If the act of lying is a venial sin, having nothing gravely disordered in any font, the act becomes a mortal sin if there is a second moral object, one that is gravely immoral. For example, to lie about a small matter is usually venial sin. But if one were to lie about that same small matter while under oath (in any relevant matter), the lie becomes a mortal sin due to the second moral object, the breaking of an oath. In other words, a venial lie becomes a mortal lie because it is also perjury.

(3) If the bad consequences of the lie will gravely outweigh, in terms of morality, the good consequences, as these consequences can be reasonably anticipated at the time that the lie is told, then the lie would be a mortal sin due to the circumstances.

“The gravity of a lie is measured against the nature of the truth it deforms, the circumstances, the intentions of the one who lies, and the harm suffered by its victims. If a lie in itself only constitutes a venial sin, it becomes mortal when it does grave injury to the virtues of justice and charity.” (CCC, n. 2484).

The nature of the truth that a lie deforms pertains to the moral object in the second font. The harm suffered by anyone due to the lie, in so far as this harm can be reasonably anticipated, is in the circumstances, the third font. The intentions of the person who lies is in the first font. So the gravity of a lie depends on the three fonts of morality.
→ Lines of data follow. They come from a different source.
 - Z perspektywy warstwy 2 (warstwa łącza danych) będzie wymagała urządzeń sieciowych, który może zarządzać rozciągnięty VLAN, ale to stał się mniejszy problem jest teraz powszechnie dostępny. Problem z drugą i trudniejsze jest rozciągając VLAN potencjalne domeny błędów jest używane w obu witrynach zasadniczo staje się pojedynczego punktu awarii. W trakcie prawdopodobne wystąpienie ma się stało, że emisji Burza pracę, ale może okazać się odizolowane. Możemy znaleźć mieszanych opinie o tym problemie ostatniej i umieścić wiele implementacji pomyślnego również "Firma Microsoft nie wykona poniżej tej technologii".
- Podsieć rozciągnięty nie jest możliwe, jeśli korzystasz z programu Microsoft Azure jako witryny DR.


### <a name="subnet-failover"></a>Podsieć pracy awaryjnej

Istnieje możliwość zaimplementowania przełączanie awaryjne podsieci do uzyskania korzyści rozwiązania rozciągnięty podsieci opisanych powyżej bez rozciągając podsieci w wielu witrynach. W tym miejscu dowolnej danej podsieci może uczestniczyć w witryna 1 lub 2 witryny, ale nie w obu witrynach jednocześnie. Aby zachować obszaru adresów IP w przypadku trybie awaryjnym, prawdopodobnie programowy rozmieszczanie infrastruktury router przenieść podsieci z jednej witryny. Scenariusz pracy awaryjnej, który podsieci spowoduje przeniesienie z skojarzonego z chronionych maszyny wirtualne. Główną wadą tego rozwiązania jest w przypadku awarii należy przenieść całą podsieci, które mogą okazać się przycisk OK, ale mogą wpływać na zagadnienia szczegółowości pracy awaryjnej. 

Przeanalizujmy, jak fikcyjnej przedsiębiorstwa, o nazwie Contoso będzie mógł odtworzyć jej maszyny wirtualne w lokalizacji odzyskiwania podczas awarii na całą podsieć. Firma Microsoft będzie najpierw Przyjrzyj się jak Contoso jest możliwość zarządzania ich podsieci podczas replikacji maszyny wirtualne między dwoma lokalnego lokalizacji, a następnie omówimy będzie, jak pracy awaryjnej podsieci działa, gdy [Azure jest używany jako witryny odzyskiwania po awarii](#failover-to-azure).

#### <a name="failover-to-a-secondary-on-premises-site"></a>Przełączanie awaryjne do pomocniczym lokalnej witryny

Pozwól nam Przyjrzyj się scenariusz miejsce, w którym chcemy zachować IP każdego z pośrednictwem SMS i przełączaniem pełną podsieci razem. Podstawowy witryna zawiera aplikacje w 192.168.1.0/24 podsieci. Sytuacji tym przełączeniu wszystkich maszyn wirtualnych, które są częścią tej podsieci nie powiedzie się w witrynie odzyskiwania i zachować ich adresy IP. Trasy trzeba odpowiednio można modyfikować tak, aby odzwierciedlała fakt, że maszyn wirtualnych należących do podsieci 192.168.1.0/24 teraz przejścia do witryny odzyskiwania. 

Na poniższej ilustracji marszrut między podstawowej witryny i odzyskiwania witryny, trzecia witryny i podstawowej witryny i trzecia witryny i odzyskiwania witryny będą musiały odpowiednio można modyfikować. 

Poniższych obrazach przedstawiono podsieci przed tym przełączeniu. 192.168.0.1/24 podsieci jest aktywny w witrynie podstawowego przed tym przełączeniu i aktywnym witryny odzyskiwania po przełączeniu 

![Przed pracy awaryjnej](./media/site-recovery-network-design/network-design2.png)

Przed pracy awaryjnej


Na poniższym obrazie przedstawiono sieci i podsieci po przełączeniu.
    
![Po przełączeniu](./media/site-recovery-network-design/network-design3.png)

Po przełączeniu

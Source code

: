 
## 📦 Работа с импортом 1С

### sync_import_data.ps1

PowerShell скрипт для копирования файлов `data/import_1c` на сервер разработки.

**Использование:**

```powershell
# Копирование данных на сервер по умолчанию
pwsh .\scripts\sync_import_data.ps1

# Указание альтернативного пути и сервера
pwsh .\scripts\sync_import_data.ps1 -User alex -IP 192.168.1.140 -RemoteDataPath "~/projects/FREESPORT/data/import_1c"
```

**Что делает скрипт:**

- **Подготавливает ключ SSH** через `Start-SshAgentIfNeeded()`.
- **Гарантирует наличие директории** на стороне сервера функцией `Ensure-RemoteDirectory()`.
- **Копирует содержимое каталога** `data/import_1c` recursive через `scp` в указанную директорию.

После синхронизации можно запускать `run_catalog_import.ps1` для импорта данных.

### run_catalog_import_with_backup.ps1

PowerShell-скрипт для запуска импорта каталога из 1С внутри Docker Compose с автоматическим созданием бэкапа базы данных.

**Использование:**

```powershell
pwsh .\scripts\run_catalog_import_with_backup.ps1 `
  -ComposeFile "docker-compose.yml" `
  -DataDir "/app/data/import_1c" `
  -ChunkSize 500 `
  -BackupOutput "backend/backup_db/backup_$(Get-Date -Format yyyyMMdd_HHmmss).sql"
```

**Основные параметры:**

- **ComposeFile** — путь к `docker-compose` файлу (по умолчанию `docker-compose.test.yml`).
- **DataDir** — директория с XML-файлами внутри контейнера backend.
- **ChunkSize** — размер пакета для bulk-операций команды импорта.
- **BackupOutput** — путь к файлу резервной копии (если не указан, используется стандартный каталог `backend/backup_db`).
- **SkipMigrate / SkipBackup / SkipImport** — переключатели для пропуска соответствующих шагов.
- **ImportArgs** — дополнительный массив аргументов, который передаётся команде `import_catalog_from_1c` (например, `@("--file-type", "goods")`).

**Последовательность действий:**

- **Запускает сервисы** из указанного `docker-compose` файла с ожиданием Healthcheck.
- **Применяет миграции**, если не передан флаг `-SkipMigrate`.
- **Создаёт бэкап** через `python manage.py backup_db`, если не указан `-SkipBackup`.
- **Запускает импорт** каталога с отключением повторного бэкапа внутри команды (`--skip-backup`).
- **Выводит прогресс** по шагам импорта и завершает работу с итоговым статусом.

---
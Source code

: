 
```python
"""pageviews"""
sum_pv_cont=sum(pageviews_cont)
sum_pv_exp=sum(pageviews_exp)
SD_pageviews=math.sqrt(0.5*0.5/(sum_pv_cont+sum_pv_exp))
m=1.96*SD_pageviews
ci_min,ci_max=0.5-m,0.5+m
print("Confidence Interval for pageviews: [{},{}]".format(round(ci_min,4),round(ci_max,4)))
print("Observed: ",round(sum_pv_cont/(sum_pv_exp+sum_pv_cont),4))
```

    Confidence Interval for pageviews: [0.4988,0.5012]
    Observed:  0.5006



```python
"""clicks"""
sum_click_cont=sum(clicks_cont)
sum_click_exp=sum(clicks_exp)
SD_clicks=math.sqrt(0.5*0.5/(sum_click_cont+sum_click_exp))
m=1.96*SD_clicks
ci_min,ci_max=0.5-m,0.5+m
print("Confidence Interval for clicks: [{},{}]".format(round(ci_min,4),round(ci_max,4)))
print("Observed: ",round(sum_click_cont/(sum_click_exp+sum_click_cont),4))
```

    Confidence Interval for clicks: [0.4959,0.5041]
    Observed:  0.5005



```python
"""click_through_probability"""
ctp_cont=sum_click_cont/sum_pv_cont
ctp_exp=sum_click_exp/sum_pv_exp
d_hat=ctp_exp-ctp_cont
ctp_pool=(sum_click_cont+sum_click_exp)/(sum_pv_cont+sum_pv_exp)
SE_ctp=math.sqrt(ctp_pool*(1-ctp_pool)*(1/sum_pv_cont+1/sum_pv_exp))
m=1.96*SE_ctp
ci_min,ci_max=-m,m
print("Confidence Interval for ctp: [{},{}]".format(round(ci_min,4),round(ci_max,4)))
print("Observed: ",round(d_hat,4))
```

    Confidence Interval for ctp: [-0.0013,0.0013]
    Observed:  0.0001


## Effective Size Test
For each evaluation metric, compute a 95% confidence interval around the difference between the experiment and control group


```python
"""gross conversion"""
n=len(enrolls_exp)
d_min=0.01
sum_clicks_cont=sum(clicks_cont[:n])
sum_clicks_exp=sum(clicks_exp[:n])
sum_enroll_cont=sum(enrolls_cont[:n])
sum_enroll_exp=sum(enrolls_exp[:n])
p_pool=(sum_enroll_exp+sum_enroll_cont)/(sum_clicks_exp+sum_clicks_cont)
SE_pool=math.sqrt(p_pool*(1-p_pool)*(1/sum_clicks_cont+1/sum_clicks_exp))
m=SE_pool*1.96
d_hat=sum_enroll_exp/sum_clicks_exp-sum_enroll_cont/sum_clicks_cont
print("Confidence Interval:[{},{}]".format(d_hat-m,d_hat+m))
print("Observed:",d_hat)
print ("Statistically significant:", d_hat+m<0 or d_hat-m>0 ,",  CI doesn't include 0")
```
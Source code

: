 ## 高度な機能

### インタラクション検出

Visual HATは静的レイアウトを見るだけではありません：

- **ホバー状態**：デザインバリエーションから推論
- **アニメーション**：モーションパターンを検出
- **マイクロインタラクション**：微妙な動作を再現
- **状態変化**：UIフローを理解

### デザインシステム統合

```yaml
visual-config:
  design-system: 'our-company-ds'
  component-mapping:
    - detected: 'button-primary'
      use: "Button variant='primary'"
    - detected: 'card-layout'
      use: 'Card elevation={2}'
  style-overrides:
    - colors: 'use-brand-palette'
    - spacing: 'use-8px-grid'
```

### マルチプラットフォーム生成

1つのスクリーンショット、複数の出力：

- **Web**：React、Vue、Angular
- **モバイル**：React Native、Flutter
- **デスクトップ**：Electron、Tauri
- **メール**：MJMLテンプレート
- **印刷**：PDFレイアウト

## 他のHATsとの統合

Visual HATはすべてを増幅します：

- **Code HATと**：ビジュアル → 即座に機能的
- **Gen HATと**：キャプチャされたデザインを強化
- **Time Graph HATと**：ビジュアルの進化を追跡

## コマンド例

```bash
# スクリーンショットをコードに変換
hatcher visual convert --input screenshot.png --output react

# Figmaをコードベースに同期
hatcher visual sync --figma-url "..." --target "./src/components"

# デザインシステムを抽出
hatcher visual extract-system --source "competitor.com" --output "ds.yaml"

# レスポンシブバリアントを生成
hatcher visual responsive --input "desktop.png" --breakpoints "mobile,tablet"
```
Most of the lies that people often tell in their lives, we may charitably assume, are venial lies. No number of venial sins can add up to a mortal sin. But the more that one commits venial sin without repentance, the closer one moves to eventually committing a mortal sin. Also, if a person continually tells venial lies, with no regard for truth whatsoever, he may well have committed a mortal sin, interiorly, by completely abandoning truth — even if each and all of his particular lies are venial.

{4:25} Because of this, setting aside lying, speak the truth, each one with his neighbor. For we are all part of one another.